▸ Data to process
-------------------------

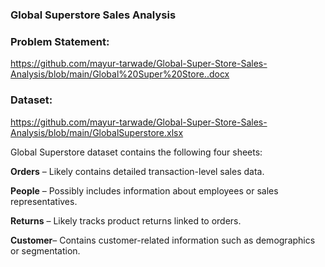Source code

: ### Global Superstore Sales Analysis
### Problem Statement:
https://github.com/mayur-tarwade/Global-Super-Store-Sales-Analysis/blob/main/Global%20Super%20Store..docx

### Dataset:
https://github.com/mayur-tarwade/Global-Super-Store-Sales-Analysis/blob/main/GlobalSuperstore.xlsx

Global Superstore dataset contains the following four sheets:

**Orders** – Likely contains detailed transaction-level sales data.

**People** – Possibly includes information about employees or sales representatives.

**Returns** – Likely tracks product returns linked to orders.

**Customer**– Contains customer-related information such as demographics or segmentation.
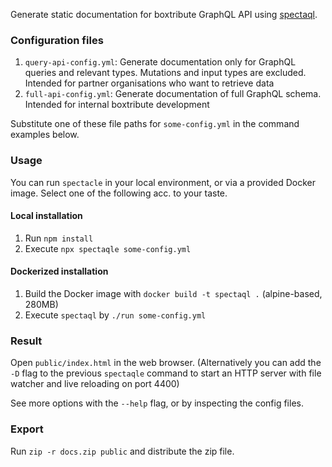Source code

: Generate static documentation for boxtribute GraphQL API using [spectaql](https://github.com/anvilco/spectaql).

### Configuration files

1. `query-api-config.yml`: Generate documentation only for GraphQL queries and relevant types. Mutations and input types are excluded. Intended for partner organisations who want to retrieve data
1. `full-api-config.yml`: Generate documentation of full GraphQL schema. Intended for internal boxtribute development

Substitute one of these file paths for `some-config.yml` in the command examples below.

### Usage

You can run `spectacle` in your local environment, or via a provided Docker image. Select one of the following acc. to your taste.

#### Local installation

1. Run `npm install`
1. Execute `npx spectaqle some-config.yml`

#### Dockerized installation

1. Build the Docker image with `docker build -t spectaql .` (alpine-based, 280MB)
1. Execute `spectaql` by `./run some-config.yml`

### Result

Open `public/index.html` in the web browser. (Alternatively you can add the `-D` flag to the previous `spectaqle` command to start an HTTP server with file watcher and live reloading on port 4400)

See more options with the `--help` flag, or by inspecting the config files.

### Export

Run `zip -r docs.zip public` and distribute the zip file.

-------------------------

▸ Work required
Your reply must contain each entry exactly as written and no pictures.

▸ Solved exercise
Source code

: ### Global Superstore Sales Analysis
### Problem Statement:
https://github.com/mayur-tarwade/Global-Super-Store-Sales-Analysis/blob/main/Global%20Super%20Store..docx

### Dataset:
https://github.com/mayur-tarwade/Global-Super-Store-Sales-Analysis/blob/main/GlobalSuperstore.xlsx

Global Superstore dataset contains the following four sheets:

**Orders** – Likely contains detailed transaction-level sales data.

**People** – Possibly includes information about employees or sales representatives.

**Returns** – Likely tracks product returns linked to orders.

**Customer**– Contains customer-related information such as demographics or segmentation.
Source code

: Generate static documentation for boxtribute GraphQL API using [spectaql](https://github.com/anvilco/spectaql).

### Configuration files

1. `query-api-config.yml`: Generate documentation only for GraphQL queries and relevant types. Mutations and input types are excluded. Intended for partner organisations who want to retrieve data
1. `full-api-config.yml`: Generate documentation of full GraphQL schema. Intended for internal boxtribute development

Substitute one of these file paths for `some-config.yml` in the command examples below.

### Usage

You can run `spectacle` in your local environment, or via a provided Docker image. Select one of the following acc. to your taste.

#### Local installation

1. Run `npm install`
1. Execute `npx spectaqle some-config.yml`

#### Dockerized installation

1. Build the Docker image with `docker build -t spectaql .` (alpine-based, 280MB)
1. Execute `spectaql` by `./run some-config.yml`

### Result

Open `public/index.html` in the web browser. (Alternatively you can add the `-D` flag to the previous `spectaqle` command to start an HTTP server with file watcher and live reloading on port 4400)

See more options with the `--help` flag, or by inspecting the config files.

### Export

Run `zip -r docs.zip public` and distribute the zip file.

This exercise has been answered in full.